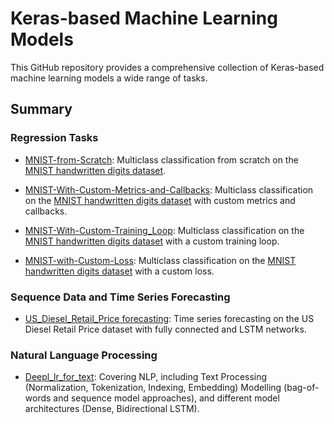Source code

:# Keras-based Machine Learning Models

This GitHub repository provides a comprehensive collection of Keras-based machine learning models a wide range of tasks.

## Summary

### Regression Tasks

- [MNIST-from-Scratch](https://github.com/Overlrd/Keras-Reg-Class/blob/main/MNIST-IN-DEEP/MNIST-from-Sratch.ipynb): Multiclass classification from scratch on the [MNIST handwritten digits dataset](http://yann.lecun.com/exdb/mnist/).
    
- [MNIST-With-Custom-Metrics-and-Callbacks](https://github.com/Overlrd/Keras-Reg-Class/blob/main/MNIST-IN-DEEP/MNIST-With-Custom-Metrics-and-Callbacks.ipynb): Multiclass classification on the [MNIST handwritten digits dataset](http://yann.lecun.com/exdb/mnist/) with custom metrics and callbacks.
    
- [MNIST-With-Custom-Training_Loop](https://github.com/Overlrd/Keras-Reg-Class/blob/main/MNIST-IN-DEEP/MNIST-With-Custom-Training_Loop.ipynb): Multiclass classification on the [MNIST handwritten digits dataset](http://yann.lecun.com/exdb/mnist/) with a custom training loop.
    
- [MNIST-with-Custom-Loss](https://github.com/Overlrd/Keras-Reg-Class/blob/main/MNIST-IN-DEEP/MNIST-with-Custom-Loss.ipynb): Multiclass classification on the [MNIST handwritten digits dataset](http://yann.lecun.com/exdb/mnist/) with a custom loss.

### Sequence Data and Time Series Forecasting

- [US_Diesel_Retail_Price forecasting](https://github.com/Overlrd/Deep-Learning-with-Tensorflow-Keras/blob/main/Time_Series_Forecasting/US_Diesel_Reatil_Price/U_S_Diesel_Retail_Prices_Forecasting.ipynb): Time series forecasting on the US Diesel Retail Price dataset with fully connected and LSTM networks.

### Natural Language Processing 

- [Deepl_lr_for_text](https://github.com/Overlrd/Deep_Learning_For_Text/Deep_lr_fro_text.ipnb): Covering NLP, including Text Processing (Normalization, Tokenization, Indexing, Embedding) Modelling (bag-of-words and sequence model approaches), and different model architectures (Dense, Bidirectional LSTM).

Exercise directions:
Omit each image and transcribe the remaining records word for word.

Task output:
Source code

:# Keras-based Machine Learning Models

This GitHub repository provides a comprehensive collection of Keras-based machine learning models a wide range of tasks.

## Summary

### Regression Tasks

- [MNIST-from-Scratch](https://github.com/Overlrd/Keras-Reg-Class/blob/main/MNIST-IN-DEEP/MNIST-from-Sratch.ipynb): Multiclass classification from scratch on the [MNIST handwritten digits dataset](http://yann.lecun.com/exdb/mnist/).
    
- [MNIST-With-Custom-Metrics-and-Callbacks](https://github.com/Overlrd/Keras-Reg-Class/blob/main/MNIST-IN-DEEP/MNIST-With-Custom-Metrics-and-Callbacks.ipynb): Multiclass classification on the [MNIST handwritten digits dataset](http://yann.lecun.com/exdb/mnist/) with custom metrics and callbacks.
    
- [MNIST-With-Custom-Training_Loop](https://github.com/Overlrd/Keras-Reg-Class/blob/main/MNIST-IN-DEEP/MNIST-With-Custom-Training_Loop.ipynb): Multiclass classification on the [MNIST handwritten digits dataset](http://yann.lecun.com/exdb/mnist/) with a custom training loop.
    
- [MNIST-with-Custom-Loss](https://github.com/Overlrd/Keras-Reg-Class/blob/main/MNIST-IN-DEEP/MNIST-with-Custom-Loss.ipynb): Multiclass classification on the [MNIST handwritten digits dataset](http://yann.lecun.com/exdb/mnist/) with a custom loss.

### Sequence Data and Time Series Forecasting

- [US_Diesel_Retail_Price forecasting](https://github.com/Overlrd/Deep-Learning-with-Tensorflow-Keras/blob/main/Time_Series_Forecasting/US_Diesel_Reatil_Price/U_S_Diesel_Retail_Prices_Forecasting.ipynb): Time series forecasting on the US Diesel Retail Price dataset with fully connected and LSTM networks.

### Natural Language Processing 

- [Deepl_lr_for_text](https://github.com/Overlrd/Deep_Learning_For_Text/Deep_lr_fro_text.ipnb): Covering NLP, including Text Processing (Normalization, Tokenization, Indexing, Embedding) Modelling (bag-of-words and sequence model approaches), and different model architectures (Dense, Bidirectional LSTM).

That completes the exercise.